We will only be able to understand dog behavior when we completely embrace the concept that a dog wants to be seen and related to as a dog… nothing more, nothing less.  Makes perfect sense, yet for most people struggling with their dog’s unacceptable behavior, it’s a difficult concept to come to terms with. 

Western cultures in particular seem to humanize dogs more than third world countries.  We seem to insist that our dogs play the role of fur covered babies, who require constant reward, praise and affection.  Our dogs, on the other hand, are extremely uncomfortable being related to in this way. 

No dog owner would deliberately cause his or her dog to become insecure or confused.  Yet that’s exactly what takes place when we relinquish our position of authority with our dog by not providing him with guidance, leadership, or direction.  Big mistake.  

A dog can be humanized all day long, but in the end he will still be a pack animal, hard wired with a drive that insists be part of a cooperative social structure.  A pack.  Herein lies the rub: if the dog’s owner is not perceived as the leader of that pack, the dog has no other choice than to step up to the place and take on that role. 

For a dog, a world without discipline or structure is a frightening place to be.  Dogs instinctively realize they are not equipped to manage a human household.  But that’s exactly the role we inadvertently thrust them into by not making it clear we’re in charge.  The dog feels the weight of the world on him.

When a client brings a troubled dog to me, I evaluate the severity of the dog’s issues, but more importantly, the willingness of the owner to make significant changes in how they interact with their dog.  Some cases are easy fixes.  The owner merely needs more information and a customized strategy that addresses their dog’s behavior.  If the owner is highly motivated and committed, he goes home with his dog to continue with the rehabilitation process.  

Other cases are more involved:  The dog’s bad behavior has escalated over months or years.  The dog may be fighting with another dog in the home.  Perhaps he’s begun to redirect on the owner when he becomes frustrated. He’s impossible to walk without lunging at other dogs or people.  He might even have a bite record. 

These severe cases usually require an intake of the dog to the Second Chance Ranch.  The dog needs to be immersed in a completely disciplined environment.  He needs daily pack walks with a group of balanced dogs.  His individual behavior issues need to be addressed with structured sessions multiple times a day.  

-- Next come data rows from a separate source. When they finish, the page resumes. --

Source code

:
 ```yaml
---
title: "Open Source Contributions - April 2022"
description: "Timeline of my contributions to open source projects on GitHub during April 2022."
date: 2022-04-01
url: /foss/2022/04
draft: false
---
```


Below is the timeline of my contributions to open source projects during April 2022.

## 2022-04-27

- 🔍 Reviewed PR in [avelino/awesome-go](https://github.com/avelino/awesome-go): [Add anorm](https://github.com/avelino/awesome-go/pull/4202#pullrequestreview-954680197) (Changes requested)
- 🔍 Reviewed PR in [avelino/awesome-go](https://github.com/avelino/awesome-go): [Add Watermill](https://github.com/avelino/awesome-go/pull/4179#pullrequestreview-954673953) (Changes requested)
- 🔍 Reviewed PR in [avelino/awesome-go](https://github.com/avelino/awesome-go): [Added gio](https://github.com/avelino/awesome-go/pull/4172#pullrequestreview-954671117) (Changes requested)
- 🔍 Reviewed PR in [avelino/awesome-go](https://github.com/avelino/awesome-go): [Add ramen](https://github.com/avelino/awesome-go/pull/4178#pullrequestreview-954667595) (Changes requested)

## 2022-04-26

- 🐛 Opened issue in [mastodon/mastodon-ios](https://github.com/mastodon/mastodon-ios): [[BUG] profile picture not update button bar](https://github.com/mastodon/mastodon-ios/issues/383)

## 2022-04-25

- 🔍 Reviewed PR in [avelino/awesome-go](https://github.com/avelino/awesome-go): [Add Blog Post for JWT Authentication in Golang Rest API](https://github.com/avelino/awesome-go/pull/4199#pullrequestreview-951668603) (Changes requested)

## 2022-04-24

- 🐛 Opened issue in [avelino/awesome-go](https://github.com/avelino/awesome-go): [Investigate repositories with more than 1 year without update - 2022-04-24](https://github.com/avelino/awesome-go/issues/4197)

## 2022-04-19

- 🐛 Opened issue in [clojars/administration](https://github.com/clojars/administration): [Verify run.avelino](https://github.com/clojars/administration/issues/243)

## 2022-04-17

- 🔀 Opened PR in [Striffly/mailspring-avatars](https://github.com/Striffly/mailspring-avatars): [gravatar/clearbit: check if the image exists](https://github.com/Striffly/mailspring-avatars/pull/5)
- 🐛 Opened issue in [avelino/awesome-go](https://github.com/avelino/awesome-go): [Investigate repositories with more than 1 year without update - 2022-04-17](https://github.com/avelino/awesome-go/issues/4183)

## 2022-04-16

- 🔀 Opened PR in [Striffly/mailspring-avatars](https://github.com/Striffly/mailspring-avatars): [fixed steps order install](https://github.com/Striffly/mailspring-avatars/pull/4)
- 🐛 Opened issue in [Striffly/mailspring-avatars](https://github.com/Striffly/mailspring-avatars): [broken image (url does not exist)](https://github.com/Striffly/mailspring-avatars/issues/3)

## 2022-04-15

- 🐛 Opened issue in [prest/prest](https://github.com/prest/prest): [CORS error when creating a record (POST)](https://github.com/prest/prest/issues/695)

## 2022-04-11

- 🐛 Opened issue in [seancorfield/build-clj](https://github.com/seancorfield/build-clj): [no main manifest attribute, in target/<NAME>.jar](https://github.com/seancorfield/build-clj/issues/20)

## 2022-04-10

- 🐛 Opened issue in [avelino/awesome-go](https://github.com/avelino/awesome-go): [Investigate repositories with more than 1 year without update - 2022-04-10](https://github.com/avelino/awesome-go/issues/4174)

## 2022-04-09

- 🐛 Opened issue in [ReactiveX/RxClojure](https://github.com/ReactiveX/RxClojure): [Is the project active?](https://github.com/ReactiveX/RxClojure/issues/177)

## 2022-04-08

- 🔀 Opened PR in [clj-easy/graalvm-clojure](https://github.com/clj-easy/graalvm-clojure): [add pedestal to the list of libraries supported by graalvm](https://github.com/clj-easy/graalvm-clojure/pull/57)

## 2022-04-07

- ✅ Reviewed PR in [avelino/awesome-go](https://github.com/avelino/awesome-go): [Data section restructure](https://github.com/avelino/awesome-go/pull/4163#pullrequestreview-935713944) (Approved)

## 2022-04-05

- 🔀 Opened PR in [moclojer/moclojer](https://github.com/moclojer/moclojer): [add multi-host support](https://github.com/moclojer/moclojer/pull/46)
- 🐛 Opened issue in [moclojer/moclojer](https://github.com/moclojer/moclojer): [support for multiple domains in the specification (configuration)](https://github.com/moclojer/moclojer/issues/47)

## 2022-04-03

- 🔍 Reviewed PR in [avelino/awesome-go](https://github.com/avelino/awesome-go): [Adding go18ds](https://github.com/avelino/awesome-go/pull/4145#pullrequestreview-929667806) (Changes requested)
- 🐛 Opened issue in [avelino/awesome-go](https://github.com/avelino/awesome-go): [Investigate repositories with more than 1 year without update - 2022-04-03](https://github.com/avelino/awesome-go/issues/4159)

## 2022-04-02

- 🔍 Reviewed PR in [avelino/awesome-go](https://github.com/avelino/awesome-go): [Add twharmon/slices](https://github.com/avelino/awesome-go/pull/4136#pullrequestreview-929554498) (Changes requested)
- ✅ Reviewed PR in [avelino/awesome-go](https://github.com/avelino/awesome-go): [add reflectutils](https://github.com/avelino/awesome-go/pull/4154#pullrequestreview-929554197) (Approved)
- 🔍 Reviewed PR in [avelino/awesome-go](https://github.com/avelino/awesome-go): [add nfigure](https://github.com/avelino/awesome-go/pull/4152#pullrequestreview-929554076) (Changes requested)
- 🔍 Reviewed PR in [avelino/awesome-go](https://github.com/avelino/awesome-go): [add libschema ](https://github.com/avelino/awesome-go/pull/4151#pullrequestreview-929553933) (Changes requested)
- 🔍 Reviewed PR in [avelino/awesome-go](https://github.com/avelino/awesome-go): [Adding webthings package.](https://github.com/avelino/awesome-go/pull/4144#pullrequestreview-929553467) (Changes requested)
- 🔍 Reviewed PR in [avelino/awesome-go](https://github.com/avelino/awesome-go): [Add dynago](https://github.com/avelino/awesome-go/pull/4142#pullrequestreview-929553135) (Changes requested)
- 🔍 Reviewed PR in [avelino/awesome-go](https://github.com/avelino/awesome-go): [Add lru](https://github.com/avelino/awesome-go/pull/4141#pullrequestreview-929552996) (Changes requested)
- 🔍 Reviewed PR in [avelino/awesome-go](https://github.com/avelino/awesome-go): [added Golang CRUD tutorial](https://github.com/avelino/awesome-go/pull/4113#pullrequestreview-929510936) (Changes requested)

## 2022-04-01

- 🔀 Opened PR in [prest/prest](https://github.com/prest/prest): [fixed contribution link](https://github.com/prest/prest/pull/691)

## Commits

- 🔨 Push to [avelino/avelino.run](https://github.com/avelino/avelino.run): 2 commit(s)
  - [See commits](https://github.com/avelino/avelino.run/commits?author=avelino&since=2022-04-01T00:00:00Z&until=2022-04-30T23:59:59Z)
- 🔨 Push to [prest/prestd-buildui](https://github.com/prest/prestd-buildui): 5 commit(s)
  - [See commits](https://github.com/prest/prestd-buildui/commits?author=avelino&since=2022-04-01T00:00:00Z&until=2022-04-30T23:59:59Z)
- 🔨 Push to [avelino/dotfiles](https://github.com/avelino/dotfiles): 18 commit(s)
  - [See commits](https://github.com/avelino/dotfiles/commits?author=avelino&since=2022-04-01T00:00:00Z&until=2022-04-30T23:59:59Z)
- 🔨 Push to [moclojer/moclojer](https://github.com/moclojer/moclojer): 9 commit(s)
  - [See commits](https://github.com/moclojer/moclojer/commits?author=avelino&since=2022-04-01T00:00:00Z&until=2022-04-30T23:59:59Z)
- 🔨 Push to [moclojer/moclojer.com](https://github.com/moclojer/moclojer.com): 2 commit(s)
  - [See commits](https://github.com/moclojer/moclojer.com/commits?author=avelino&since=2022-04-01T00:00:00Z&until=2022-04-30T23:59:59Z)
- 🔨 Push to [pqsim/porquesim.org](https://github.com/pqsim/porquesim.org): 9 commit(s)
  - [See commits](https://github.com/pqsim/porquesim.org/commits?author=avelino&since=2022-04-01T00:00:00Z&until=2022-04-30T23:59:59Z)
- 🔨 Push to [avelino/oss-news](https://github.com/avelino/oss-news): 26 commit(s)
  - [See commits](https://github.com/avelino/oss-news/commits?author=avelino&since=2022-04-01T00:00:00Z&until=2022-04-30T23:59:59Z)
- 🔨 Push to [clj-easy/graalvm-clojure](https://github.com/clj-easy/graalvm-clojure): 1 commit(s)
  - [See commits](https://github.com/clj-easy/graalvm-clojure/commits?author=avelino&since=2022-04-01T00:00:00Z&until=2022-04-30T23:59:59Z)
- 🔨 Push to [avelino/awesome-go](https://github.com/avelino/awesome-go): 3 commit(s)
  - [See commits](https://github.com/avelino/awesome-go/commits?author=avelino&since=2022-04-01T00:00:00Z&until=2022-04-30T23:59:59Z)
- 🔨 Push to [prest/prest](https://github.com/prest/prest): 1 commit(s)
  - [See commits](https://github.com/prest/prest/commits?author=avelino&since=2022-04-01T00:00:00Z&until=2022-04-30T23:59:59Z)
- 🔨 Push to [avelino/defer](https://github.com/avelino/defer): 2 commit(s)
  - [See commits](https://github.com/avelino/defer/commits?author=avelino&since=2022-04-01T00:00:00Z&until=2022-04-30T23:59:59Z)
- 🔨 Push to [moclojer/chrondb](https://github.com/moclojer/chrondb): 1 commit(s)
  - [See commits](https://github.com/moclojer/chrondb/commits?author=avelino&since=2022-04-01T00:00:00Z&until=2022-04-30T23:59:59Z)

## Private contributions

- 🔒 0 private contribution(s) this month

Turning the dog around is usually the easy part.  The dynamics of the relationship between the dog and his owner must now be turned around for the rehabilitation process to be successful.  This often feels like a “born again” experience for the owner.  He or she must give up their way of thinking and interacting with their dog, and replace it with proper and healthy ways of relating.  They must fully embrace the information they’ve obtained about how to manage their dog, and not deviate from it.  It is often a difficult process for the owner, and at first, it may feel very unnatural.

If the owner stays committed and stays on course, he WILL experience success with his dog. And more importantly, he’ll learn a great deal about himself.  He will have learned how to remain calm in situations that at one time made him panic.  His bond with his dog will now be based on healthy respect.  His dog will become his joy, and not his burden.

Nothing worth doing in life is easy.  But the reward of tackling difficult issues and achieving success with them makes it all worthwhile.  The journey requires effort, ability and commitment.  But in the end, there is no sweeter prize than to have a balanced and compatible relationship with your dog.

I understand the important role the human plays in the dog’s rehabilitation.  That’s why I always commit to my clients that I will be there to teach, guide and follow up with them both during and after their dog leaves my care.  My goal is twofold:  rehabilitate the dog, and teach the owner how to maintain the work.  If my clients are 100% committed to this goal as well, then only success lies in the future.